## WHAT YOU NEED TO DO
Reproduce the entries shown below only from the line with "- Immer for immutable updates" down to the line with "[2025-06-21 05:35:00] Analyzed", keeping both end lines and copying each one exactly.

·····

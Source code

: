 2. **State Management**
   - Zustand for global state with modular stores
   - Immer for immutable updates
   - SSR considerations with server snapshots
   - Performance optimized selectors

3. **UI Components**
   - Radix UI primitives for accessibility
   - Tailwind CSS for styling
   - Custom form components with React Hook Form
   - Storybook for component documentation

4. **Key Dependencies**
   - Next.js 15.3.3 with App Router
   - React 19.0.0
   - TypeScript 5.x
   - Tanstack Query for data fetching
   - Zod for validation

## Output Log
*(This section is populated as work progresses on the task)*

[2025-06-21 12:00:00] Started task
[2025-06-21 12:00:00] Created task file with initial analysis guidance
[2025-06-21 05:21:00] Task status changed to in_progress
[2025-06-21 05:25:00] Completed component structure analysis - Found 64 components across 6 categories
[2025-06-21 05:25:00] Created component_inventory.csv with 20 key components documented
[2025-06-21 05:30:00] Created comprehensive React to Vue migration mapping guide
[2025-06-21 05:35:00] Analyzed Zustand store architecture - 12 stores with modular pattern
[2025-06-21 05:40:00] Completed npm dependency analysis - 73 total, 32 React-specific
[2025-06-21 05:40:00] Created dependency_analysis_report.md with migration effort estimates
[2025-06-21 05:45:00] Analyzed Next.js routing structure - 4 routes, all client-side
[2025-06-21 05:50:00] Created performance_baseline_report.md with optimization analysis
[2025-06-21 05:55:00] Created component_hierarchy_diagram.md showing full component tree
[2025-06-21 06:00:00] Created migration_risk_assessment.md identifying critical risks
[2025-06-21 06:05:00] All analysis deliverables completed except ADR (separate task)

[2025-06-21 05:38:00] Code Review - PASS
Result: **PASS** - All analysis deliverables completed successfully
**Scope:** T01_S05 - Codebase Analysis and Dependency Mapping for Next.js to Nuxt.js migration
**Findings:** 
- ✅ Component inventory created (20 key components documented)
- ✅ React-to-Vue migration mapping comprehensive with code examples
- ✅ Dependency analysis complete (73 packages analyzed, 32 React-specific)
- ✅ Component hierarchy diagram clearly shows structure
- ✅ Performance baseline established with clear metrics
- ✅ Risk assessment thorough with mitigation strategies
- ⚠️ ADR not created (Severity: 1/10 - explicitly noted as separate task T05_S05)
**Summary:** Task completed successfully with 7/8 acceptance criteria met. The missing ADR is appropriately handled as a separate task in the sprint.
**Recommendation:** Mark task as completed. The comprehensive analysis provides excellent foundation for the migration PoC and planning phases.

·····

## ANSWER SPACE
   - Immer for immutable updates
   - SSR considerations with server snapshots
   - Performance optimized selectors

3. **UI Components**
   - Radix UI primitives for accessibility
   - Tailwind CSS for styling
   - Custom form components with React Hook Form
   - Storybook for component documentation

4. **Key Dependencies**
   - Next.js 15.3.3 with App Router
   - React 19.0.0
   - TypeScript 5.x
   - Tanstack Query for data fetching
   - Zod for validation

## Output Log
*(This section is populated as work progresses on the task)*

[2025-06-21 12:00:00] Started task
[2025-06-21 12:00:00] Created task file with initial analysis guidance
[2025-06-21 05:21:00] Task status changed to in_progress
[2025-06-21 05:25:00] Completed component structure analysis - Found 64 components across 6 categories
[2025-06-21 05:25:00] Created component_inventory.csv with 20 key components documented
[2025-06-21 05:30:00] Created comprehensive React to Vue migration mapping guide
[2025-06-21 05:35:00] Analyzed Zustand store architecture - 12 stores with modular pattern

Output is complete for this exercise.